Barry Railway Class E were steam locomotives of the Barry Railway in South Wales. They were designed by J. H. Hosgood and built by Hudswell Clarke. The locomotive was designed for light shunting duties at the docks. Their small size made them particularly suited to shunting on the Barry Island Breakwater. Access to the breakwater was via a rough hewn tunnel whose dimensions and sharp curves made it impossible for the other locomotives to negotiate a way through.

==Traffic duties==
After their initial use as shunting locomotives, they took on passenger duties on the Vale of Glamorgan Railway.
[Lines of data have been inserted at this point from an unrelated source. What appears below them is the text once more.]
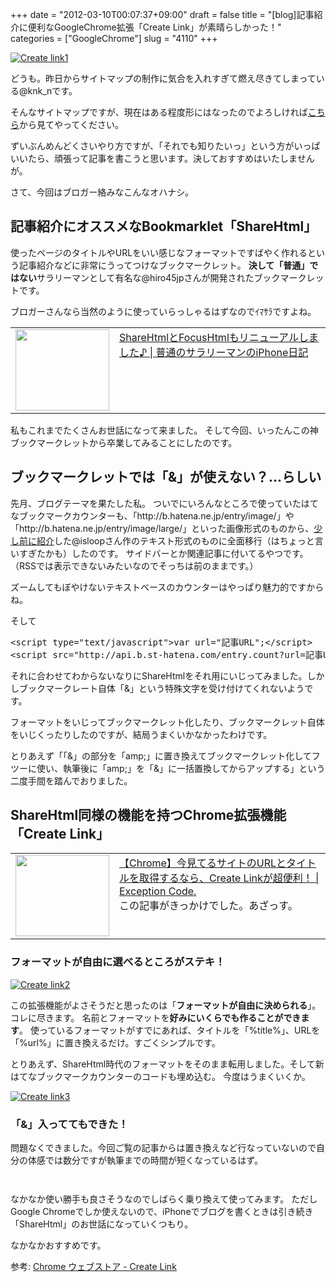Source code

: +++
date = "2012-03-10T00:07:37+09:00"
draft = false
title = "[blog]記事紹介に便利なGoogleChrome拡張「Create Link」が素晴らしかった！"
categories = ["GoogleChrome"]
slug = "4110"
+++

<div class="center"><a href="http://knk-n.com.s3-website-ap-northeast-1.amazonaws.com/images/2012/03/create-link1.jpg" title="Create link1"><img src="http://knk-n.com.s3-website-ap-northeast-1.amazonaws.com/images/2012/03/create-link1.jpg" alt="Create link1" title="create-link1.jpg" /></a></div>

どうも。昨日からサイトマップの制作に気合を入れすぎて燃え尽きてしまっている@knk_nです。

そんなサイトマップですが、現在はある程度形にはなったのでよろしければ<a href="http://knk-n.com/sitemap/" target="_blank">こちら</a>から見てやってください。

ずいぶんめんどくさいやり方ですが、「それでも知りたいっ」という方がいっぱいいたら、頑張って記事を書こうと思います。決しておすすめはいたしませんが。

さて、今回はブロガー絡みなこんなオハナシ。<!--more--><h2>記事紹介にオススメなBookmarklet「ShareHtml」</h2>
使ったページのタイトルやURLをいい感じなフォーマットですばやく作れるという記事紹介などに非常にうってつけなブックマークレット。
<strong>決して「普通」ではない</strong>サラリーマンとして有名な@hiro45jpさんが開発されたブックマークレットです。

ブロガーさんなら当然のように使っていらっしゃるはずなのでｲﾏｻﾗですよね。

<table width="100%"><td valign="top" width="150"><a href="http://iphone-diary.com/?p=10252" target="_blank"><img border="0" src="http://capture.heartrails.com/150x130/shadow?http://iphone-diary.com/?p=10252" alt="" width="150" height="130" /></a></td><td valign="top"><a href="http://iphone-diary.com/?p=10252" target="_blank">ShareHtmlとFocusHtmlもリニューアルしました♪ | 普通のサラリーマンのiPhone日記</a><script type="text/javascript">var url="http://iphone-diary.com/?p=10252";</script><script src="http://api.b.st-hatena.com/entry.count?url=http://iphone-diary.com/?p=10252&callback=hatebTxt"></script></td></table>

私もこれまでたくさんお世話になって来ました。
そして今回、いったんこの神ブックマークレットから卒業してみることにしたのです。

<h2>ブックマークレットでは「&」が使えない？…らしい</h2>
先月、ブログテーマを果たした私。
ついでにいろんなところで使っていたはてなブックマークカウンターも、「http://b.hatena.ne.jp/entry/image/」や「http://b.hatena.ne.jp/entry/image/large/」といった画像形式のものから、<a href="http://knk-n.com/2012/02/20/wordpress_theme_make_myself_record3/" target="_blank">少し前に紹介</a>した@isloopさん作のテキスト形式のものに全面移行（はちょっと言いすぎたかも）したのです。
サイドバーとか関連記事に付いてるやつです。（RSSでは表示できないみたいなのでそっちは前のままです。）

ズームしてもぼやけないテキストベースのカウンターはやっぱり魅力的ですからね。

そして
<pre class="brush: xml">
&lt;script type=&quot;text/javascript&quot;&gt;var url=&quot;記事URL&quot;;&lt;/script&gt;
&lt;script src=&quot;http://api.b.st-hatena.com/entry.count?url=記事URL&amp;callback=hatebTxt&quot;&gt;&lt;/script&gt;
</pre>

それに合わせてわからないなりにShareHtmlをそれ用にいじってみました。しかしブックマークレート自体「&」という特殊文字を受け付けてくれないようです。

フォーマットをいじってブックマークレット化したり、ブックマークレット自体をいじくったりしたのですが、結局うまくいかなかったわけです。

とりあえず「「&」の部分を「amp;」に置き換えてブックマークレット化してフツーに使い、執筆後に「amp;」を「&」に一括置換してからアップする」という二度手間を踏んでおりました。

<h2>ShareHtml同様の機能を持つChrome拡張機能「Create Link」</h2>
<table width="100%"><td valign="top" width="150"><a href="http://www.hawk-a.com/exception_code/archives/150" target="_blank"><img border="0" src="http://capture.heartrails.com/150x130/shadow?http://www.hawk-a.com/exception_code/archives/150" alt="" width="150" height="130" /></a></td><td valign="top"><a href="http://www.hawk-a.com/exception_code/archives/150" target="_blank">【Chrome】今見てるサイトのURLとタイトルを取得するなら、Create Linkが超便利！ | Exception Code.</a><script type="text/javascript">var url="http://www.hawk-a.com/exception_code/archives/150";</script><script src="http://api.b.st-hatena.com/entry.count?url=http://www.hawk-a.com/exception_code/archives/150&callback=hatebTxt"></script><br>この記事がきっかけでした。あざっす。</td></table>

<h3>フォーマットが自由に選べるところがステキ！</h3>

<div class="center"><a href="http://knk-n.com.s3-website-ap-northeast-1.amazonaws.com/images/2012/03/create-link2.jpg" title="Create link2"><img src="http://knk-n.com.s3-website-ap-northeast-1.amazonaws.com/images/2012/03/create-link2.jpg" alt="Create link2" title="create-link2.jpg" /></a></div>

この拡張機能がよさそうだと思ったのは「<strong>フォーマットが自由に決められる</strong>」。コレに尽きます。
名前とフォーマットを<strong>好みにいくらでも作ることができます</strong>。
使っているフォーマットがすでにあれば、タイトルを「%title%」、URLを「%url%」に置き換えるだけ。すごくシンプルです。

とりあえず、ShareHtml時代のフォーマットをそのまま転用しました。そして新はてなブックマークカウンターのコードも埋め込む。
今度はうまくいくか。

<div class="center"><a href="http://knk-n.com.s3-website-ap-northeast-1.amazonaws.com/images/2012/03/create-link3.jpg" title="Create link3"><img src="http://knk-n.com.s3-website-ap-northeast-1.amazonaws.com/images/2012/03/create-link3.jpg" alt="Create link3" title="create-link3.jpg" /></a></div>

<h3>「&」入っててもできた！</h3>
問題なくできました。今回ご覧の記事からは置き換えなど行なっていないので自分の体感では数分ですが執筆までの時間が短くなっているはず。
<p style="margin-top: 3em;"></p>
なかなか使い勝手も良さそうなのでしばらく乗り換えて使ってみます。
ただしGoogle Chromeでしか使えないので、iPhoneでブログを書くときは引き続き「ShareHtml」のお世話になっていくつもり。

なかなかおすすめです。

<p>参考: <a href="https://chrome.google.com/webstore/detail/gcmghdmnkfdbncmnmlkkglmnnhagajbm?utm_source=chrome-ntp-icon" target="_blank">Chrome ウェブストア - Create Link</a><script type="text/javascript">var url="https://chrome.google.com/webstore/detail/gcmghdmnkfdbncmnmlkkglmnnhagajbm?utm_source=chrome-ntp-icon";</script><script src="http://api.b.st-hatena.com/entry.count?url=https://chrome.google.com/webstore/detail/gcmghdmnkfdbncmnmlkkglmnnhagajbm?utm_source=chrome-ntp-icon&callback=hatebTxt"></script></p>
Two sets of two coaches were prepared for the role. They comprised a four-wheeled 1888 composite coach and a six-wheeled 1895 brake third which were close coupled. They were known as 'Motor Sets'. At one end of the brake third was a driver's compartment which, unusually, did not have regulator equipment to control the locomotive fitted. Instead a bell system was installed so that the driver could send instructions to the fireman in the locomotive. The controls available in the driver's compartment were a brake and whistle controls which were operated by wires that ran along the top of the coaches and were attached to pulleys located on the dome and cab roof.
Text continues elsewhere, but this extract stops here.